[Stored data entries]
□ □ □

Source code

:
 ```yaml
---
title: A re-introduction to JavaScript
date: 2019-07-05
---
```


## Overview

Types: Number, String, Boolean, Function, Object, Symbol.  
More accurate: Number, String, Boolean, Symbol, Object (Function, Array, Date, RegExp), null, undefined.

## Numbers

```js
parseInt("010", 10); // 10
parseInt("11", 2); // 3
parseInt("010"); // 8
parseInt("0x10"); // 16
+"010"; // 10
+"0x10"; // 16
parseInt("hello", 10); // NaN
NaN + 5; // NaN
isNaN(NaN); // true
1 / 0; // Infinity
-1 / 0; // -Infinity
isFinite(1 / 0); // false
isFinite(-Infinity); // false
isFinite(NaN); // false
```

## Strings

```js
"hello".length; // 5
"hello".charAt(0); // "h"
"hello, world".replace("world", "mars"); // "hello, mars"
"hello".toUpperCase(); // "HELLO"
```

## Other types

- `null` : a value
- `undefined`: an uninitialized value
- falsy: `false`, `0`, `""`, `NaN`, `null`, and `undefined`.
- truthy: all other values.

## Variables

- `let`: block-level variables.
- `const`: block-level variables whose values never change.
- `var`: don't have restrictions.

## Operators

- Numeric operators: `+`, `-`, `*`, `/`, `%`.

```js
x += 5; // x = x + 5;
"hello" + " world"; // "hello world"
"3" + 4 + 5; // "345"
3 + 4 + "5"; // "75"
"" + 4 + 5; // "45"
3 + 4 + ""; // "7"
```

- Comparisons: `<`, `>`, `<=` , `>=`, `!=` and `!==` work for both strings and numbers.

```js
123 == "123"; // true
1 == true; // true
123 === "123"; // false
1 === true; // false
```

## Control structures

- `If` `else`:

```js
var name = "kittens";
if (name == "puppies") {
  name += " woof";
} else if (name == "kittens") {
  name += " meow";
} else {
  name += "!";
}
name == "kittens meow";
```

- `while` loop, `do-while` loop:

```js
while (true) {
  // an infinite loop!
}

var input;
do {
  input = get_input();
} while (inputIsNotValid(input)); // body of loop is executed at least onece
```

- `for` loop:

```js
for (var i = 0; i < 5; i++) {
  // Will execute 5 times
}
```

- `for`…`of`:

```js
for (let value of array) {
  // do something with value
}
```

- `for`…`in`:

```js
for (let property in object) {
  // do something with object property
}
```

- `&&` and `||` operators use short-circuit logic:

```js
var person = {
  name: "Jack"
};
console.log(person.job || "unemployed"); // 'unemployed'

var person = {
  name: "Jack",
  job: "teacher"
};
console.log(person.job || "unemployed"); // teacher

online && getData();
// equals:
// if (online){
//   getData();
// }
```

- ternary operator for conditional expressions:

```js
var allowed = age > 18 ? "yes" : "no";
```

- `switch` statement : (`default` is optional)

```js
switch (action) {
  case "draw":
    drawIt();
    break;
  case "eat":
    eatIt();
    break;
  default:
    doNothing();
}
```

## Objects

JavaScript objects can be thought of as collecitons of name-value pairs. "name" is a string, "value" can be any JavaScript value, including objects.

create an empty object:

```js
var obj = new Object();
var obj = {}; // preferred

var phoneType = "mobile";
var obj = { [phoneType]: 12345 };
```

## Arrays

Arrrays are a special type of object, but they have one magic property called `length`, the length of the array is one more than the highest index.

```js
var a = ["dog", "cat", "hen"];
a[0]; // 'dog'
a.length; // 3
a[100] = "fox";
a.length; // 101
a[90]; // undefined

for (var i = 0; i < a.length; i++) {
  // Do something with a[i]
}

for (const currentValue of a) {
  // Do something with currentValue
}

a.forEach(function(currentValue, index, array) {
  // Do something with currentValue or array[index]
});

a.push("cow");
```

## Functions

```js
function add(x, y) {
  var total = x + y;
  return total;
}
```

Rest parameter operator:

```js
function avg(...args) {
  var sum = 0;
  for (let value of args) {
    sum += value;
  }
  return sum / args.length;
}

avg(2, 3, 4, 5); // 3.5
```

□ □ □

_Exercise instructions_
Your answer should be each line from the entries that includes the string "values".

_Answer for the task_
- truthy: all other values.
- `const`: block-level variables whose values never change.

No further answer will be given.